§ **Requirement**
For the entries below, the expected answer is the line with "- ~~Quit (log out)~~", the line with "Misc. Cleanup Tasks", and every line between them, exactly as written, and nothing more.

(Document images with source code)
* * * * *

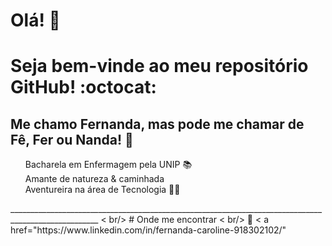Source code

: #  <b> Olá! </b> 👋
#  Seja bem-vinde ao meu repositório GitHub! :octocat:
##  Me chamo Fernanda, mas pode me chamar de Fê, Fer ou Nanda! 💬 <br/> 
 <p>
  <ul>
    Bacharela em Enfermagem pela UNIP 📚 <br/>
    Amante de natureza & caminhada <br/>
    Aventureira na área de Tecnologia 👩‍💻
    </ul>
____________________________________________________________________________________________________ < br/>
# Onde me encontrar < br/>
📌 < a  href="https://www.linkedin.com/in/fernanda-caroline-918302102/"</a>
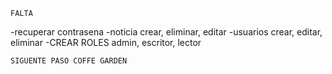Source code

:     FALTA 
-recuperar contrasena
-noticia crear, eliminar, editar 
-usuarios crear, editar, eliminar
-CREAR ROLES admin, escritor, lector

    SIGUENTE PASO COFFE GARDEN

* * * * *

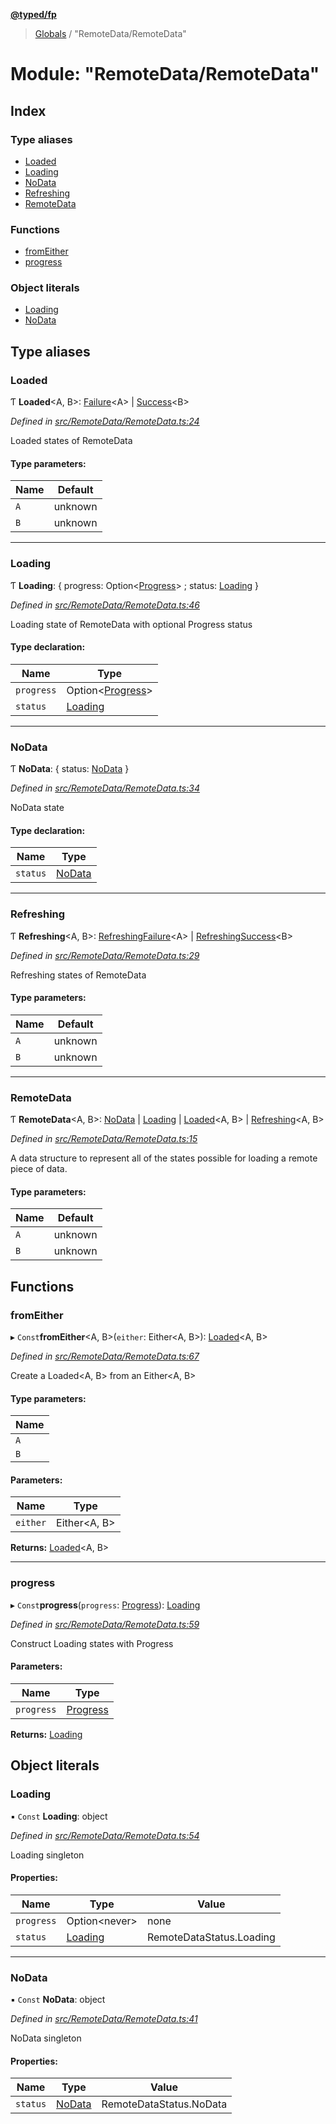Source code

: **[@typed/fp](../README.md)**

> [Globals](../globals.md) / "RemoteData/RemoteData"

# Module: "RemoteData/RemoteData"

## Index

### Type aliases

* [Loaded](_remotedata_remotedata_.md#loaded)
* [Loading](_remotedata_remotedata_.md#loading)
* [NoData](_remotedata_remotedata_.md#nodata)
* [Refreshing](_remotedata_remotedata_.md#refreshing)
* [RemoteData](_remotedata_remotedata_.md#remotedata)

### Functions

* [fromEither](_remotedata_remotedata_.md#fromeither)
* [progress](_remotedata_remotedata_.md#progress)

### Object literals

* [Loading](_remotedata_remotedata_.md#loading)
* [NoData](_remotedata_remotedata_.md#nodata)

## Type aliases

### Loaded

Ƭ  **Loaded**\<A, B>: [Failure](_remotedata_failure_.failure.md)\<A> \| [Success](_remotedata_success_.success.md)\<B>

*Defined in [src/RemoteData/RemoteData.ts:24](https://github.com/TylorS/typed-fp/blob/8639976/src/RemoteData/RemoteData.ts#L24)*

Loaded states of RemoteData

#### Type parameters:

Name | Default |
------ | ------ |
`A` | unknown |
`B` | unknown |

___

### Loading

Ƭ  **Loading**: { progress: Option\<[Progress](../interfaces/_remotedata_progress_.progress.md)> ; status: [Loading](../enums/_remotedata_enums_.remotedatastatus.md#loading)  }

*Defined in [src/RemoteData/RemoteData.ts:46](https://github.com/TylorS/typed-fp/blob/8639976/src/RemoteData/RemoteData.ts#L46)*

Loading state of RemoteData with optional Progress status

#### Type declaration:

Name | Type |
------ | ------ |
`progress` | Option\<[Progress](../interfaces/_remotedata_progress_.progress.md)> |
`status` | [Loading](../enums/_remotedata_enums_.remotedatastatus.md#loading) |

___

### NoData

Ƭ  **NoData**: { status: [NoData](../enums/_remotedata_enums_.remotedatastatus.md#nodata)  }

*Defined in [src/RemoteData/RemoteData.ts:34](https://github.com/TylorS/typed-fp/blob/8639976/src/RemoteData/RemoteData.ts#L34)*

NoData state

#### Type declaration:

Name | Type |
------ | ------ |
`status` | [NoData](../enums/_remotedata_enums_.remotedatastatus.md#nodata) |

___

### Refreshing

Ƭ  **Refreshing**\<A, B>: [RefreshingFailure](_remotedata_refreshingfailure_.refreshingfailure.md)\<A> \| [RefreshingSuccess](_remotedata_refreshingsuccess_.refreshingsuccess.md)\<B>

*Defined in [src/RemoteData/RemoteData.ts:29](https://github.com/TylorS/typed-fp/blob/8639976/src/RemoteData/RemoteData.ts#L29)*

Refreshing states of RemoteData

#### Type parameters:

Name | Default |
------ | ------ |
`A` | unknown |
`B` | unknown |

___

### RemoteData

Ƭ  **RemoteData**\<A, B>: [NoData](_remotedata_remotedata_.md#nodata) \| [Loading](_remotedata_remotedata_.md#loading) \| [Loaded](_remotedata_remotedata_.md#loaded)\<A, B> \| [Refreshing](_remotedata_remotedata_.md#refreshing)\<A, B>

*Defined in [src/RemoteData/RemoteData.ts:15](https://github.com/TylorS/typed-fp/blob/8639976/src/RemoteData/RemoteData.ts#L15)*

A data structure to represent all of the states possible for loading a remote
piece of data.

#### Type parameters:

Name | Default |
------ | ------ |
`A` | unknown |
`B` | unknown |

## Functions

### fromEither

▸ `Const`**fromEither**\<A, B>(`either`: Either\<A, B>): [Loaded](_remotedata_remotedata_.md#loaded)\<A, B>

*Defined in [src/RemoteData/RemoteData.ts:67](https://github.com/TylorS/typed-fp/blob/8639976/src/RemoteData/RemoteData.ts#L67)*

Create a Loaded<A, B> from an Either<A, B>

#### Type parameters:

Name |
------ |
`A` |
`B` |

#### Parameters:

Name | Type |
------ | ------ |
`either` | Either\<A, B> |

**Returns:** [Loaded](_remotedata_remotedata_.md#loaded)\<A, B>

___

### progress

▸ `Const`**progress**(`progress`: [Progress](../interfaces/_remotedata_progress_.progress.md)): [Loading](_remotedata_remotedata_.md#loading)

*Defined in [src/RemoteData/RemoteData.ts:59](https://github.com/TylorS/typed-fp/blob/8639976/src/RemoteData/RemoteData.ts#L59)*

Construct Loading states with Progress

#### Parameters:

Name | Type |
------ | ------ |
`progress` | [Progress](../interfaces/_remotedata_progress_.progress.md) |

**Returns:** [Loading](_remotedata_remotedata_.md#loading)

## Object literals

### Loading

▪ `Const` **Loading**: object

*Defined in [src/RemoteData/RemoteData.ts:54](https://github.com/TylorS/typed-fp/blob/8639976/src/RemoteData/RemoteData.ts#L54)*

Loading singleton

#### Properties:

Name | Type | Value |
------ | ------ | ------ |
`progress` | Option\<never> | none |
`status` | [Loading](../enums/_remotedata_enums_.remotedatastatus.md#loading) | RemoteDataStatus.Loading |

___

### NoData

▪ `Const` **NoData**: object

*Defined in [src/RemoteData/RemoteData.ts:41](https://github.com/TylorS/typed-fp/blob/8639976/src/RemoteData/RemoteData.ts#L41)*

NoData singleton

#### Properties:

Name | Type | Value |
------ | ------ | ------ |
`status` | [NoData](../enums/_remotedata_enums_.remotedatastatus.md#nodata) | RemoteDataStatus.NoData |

* * * * *

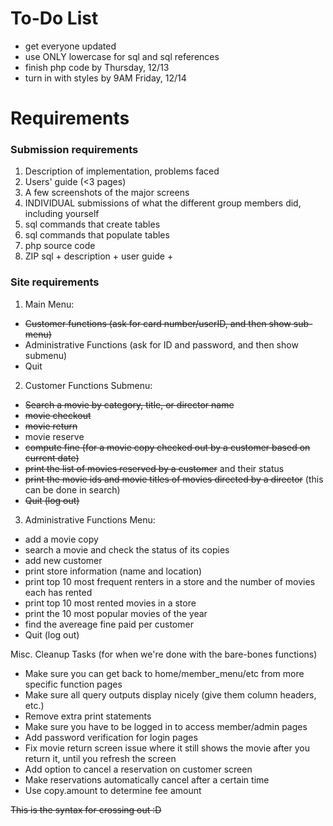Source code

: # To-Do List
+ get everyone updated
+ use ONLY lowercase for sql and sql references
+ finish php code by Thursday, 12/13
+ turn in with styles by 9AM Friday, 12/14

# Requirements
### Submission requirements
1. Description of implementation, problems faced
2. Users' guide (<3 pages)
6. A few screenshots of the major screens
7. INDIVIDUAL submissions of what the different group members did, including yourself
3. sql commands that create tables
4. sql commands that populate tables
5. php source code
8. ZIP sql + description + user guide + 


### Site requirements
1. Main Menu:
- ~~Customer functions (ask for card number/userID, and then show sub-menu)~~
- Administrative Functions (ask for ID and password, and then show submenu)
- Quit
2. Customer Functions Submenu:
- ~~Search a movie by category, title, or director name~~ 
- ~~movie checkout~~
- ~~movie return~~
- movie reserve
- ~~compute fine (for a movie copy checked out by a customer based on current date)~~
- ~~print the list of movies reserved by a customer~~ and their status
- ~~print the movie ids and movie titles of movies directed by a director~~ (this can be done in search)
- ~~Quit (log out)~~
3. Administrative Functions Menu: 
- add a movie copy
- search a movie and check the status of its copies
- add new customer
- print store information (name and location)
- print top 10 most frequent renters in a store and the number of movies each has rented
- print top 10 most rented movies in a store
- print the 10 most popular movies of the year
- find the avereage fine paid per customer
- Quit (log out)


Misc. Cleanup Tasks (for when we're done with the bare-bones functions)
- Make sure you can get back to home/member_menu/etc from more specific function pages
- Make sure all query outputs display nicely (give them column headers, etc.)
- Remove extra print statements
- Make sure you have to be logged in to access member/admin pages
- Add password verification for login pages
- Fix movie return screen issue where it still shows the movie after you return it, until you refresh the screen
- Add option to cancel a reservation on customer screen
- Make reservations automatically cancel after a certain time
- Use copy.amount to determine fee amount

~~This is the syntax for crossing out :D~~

* * * * *

§ **Answer to the exercise**
- ~~Quit (log out)~~
3. Administrative Functions Menu: 
- add a movie copy
- search a movie and check the status of its copies
- add new customer
- print store information (name and location)
- print top 10 most frequent renters in a store and the number of movies each has rented
- print top 10 most rented movies in a store
- print the 10 most popular movies of the year
- find the avereage fine paid per customer
- Quit (log out)


Misc. Cleanup Tasks (for when we're done with the bare-bones functions)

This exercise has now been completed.